Foreclosure Proceedings:
This has become a “Conspiracy against rights” 18 USC 241 of judges, attorneys and banks to steal private property under the color of law. “Foreclosure” is noting more than intimidation, threats and coercion of a person to forfeit their private property to an attorney and the judge who sell it to a bank for profit. “Foreclosure Sale” is the attorney selling your private property, usually to a bank by sealed bid at a fraction of the value of the property, without proof of ownership. Then the attorney acts on behalf of the “Corporation” to commence and enforce “Eviction” by force of arms of the police, sheriff, deputy or federal marshal.  This is the widest spread “Organized Crime of Extortion” in American History. The following is the method to defeat this criminal conduct.

1. Dispute the Debt.
 
The Attorneys’ first step is usually to send you notice of foreclosure, giving you 30 days to “dispute” this debt. The answer is simple, dispute the debt.
 
Method of Disputing Debt
Send a business letter to the judge, attorney and mortgage company, by Certified Mail, stating as follows:
           “I dispute this debt, I dispute all claims of contract 15 USC 1692g.”
Note: 15 USC 1692a-n, known as the “Fair Debt Collection Act” says what “Debt Collectors” can and can not do in the process of collecting a debt. You should copy this for your information.
 
2. If you go to Court:
 
a. Challenge “Agency” of attorney with “Plaintiff”. Challenge Attorney’s “Capacity to sue” for a corporation. As outlined above.
 
b. Demand the attorney produce the “Original Note” for return by the judge if “Foreclosure” is granted.
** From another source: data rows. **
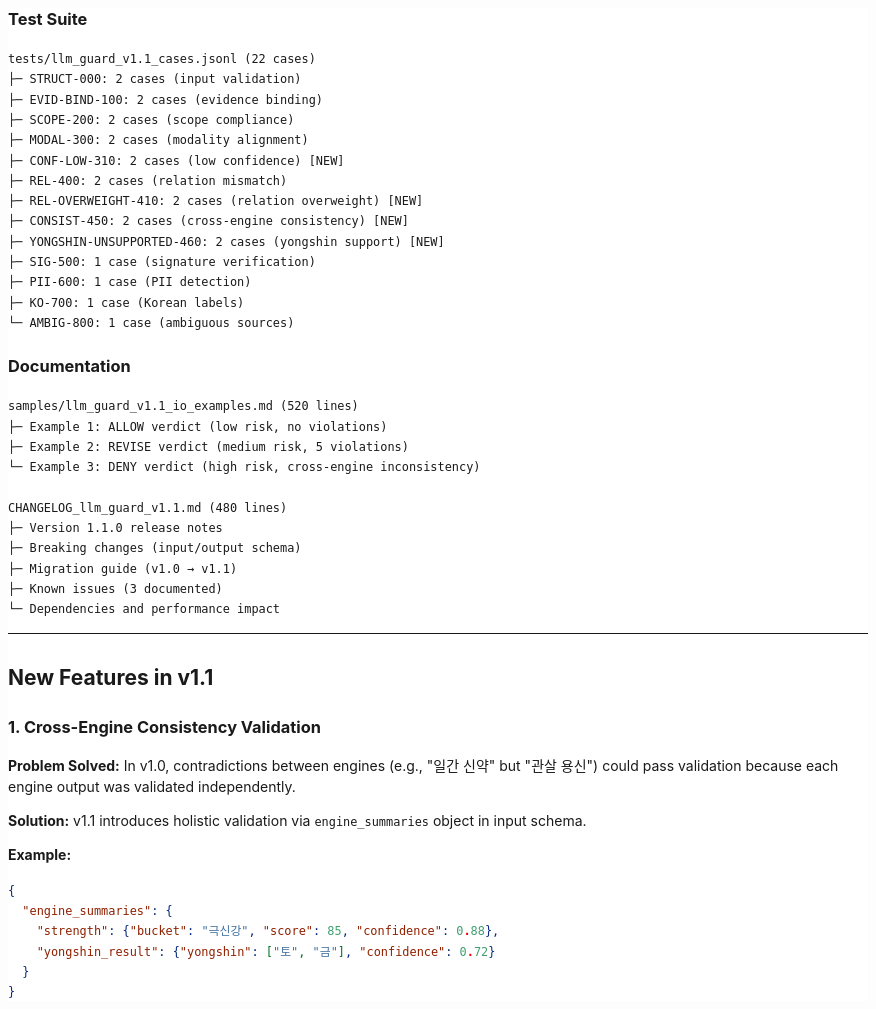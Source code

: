 ### Test Suite
```
tests/llm_guard_v1.1_cases.jsonl (22 cases)
├─ STRUCT-000: 2 cases (input validation)
├─ EVID-BIND-100: 2 cases (evidence binding)
├─ SCOPE-200: 2 cases (scope compliance)
├─ MODAL-300: 2 cases (modality alignment)
├─ CONF-LOW-310: 2 cases (low confidence) [NEW]
├─ REL-400: 2 cases (relation mismatch)
├─ REL-OVERWEIGHT-410: 2 cases (relation overweight) [NEW]
├─ CONSIST-450: 2 cases (cross-engine consistency) [NEW]
├─ YONGSHIN-UNSUPPORTED-460: 2 cases (yongshin support) [NEW]
├─ SIG-500: 1 case (signature verification)
├─ PII-600: 1 case (PII detection)
├─ KO-700: 1 case (Korean labels)
└─ AMBIG-800: 1 case (ambiguous sources)
```

### Documentation
```
samples/llm_guard_v1.1_io_examples.md (520 lines)
├─ Example 1: ALLOW verdict (low risk, no violations)
├─ Example 2: REVISE verdict (medium risk, 5 violations)
└─ Example 3: DENY verdict (high risk, cross-engine inconsistency)

CHANGELOG_llm_guard_v1.1.md (480 lines)
├─ Version 1.1.0 release notes
├─ Breaking changes (input/output schema)
├─ Migration guide (v1.0 → v1.1)
├─ Known issues (3 documented)
└─ Dependencies and performance impact
```

---

## New Features in v1.1

### 1. Cross-Engine Consistency Validation

**Problem Solved:**
In v1.0, contradictions between engines (e.g., "일간 신약" but "관살 용신") could pass validation because each engine output was validated independently.

**Solution:**
v1.1 introduces holistic validation via `engine_summaries` object in input schema.

**Example:**
```json
{
  "engine_summaries": {
    "strength": {"bucket": "극신강", "score": 85, "confidence": 0.88},
    "yongshin_result": {"yongshin": ["토", "금"], "confidence": 0.72}
  }
}
```
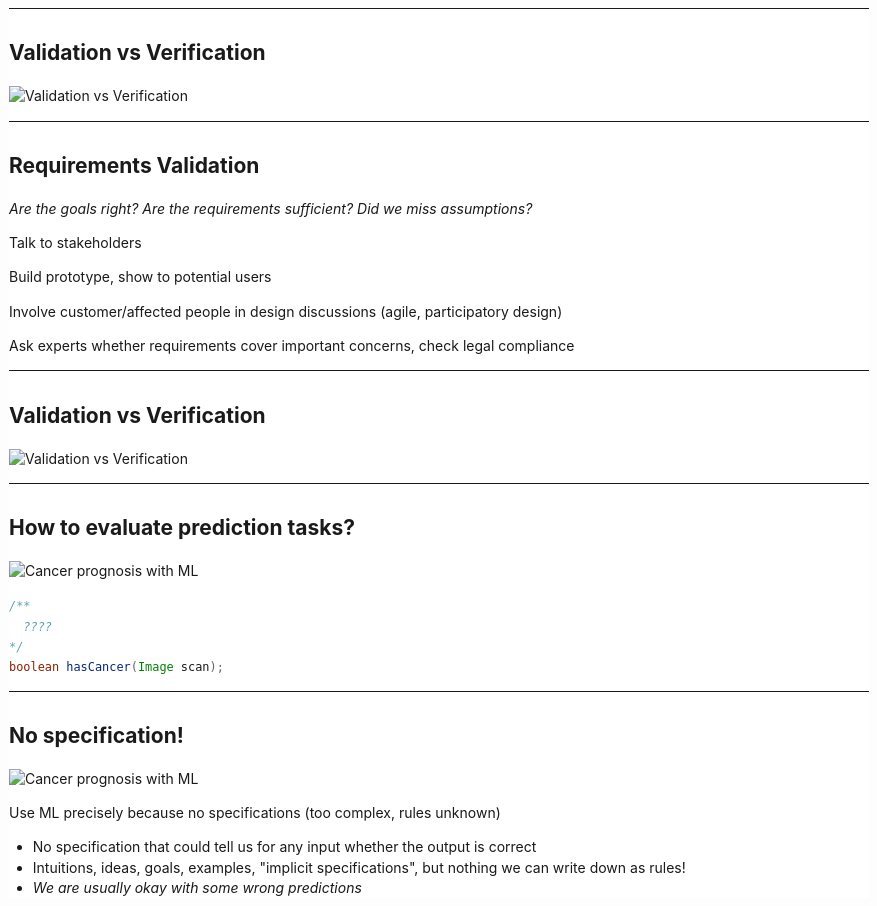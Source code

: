 </div>

----
## Validation vs Verification

![Validation vs Verification](validation.png)



----
## Requirements Validation

*Are the goals right? Are the requirements sufficient? Did we miss assumptions?*

Talk to stakeholders

Build prototype, show to potential users

Involve customer/affected people in design discussions (agile, participatory design)

Ask experts whether requirements cover important concerns, check legal compliance

----
## Validation vs Verification

![Validation vs Verification](validation.png)




----
## How to evaluate prediction tasks?


![Cancer prognosis with ML](cancerpred.png)

```java
/**
  ????
*/
boolean hasCancer(Image scan);
```



----
## No specification!

<div class="smallish">

![Cancer prognosis with ML](cancerpred.png)

Use ML precisely because no specifications (too complex, rules unknown)
* No specification that could tell us for any input whether the output is correct
* Intuitions, ideas, goals, examples, "implicit specifications", but nothing we can write down as rules!
* *We are usually okay with some wrong predictions*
The “Plaintiff” can not keep the “Note” and take the property, it is lawfully required to give up one or the other.  Tell the court you will keep the property until the “Original Note” is produced.
 
c. Should the judge refuse to comply with the law, place a 2 cent postage stamp on the back of his order in the lower right hand corner, of each and every page, and sign your name across it. This establishes any further action by the judge is “Mail Fraud” 18 USC 1341. This crime should be reported to the postal inspector for investigation and prosecution.
 
Note: Every “Foreclosure” can be beat by this simple method. When a corporation receives a “Promissory Note” signed by you they deposit it and receive the amount plus additional money for the purchase of  their contract, by the Federal Reserve Bank. The “Promissory Note” once “monetized” is removed from circulation and cannot be enforced. Therefore a copy of your note is not admissible, only the “original” will do to establish right to property. Demand it, it is your right to its return if “Foreclosure” is granted.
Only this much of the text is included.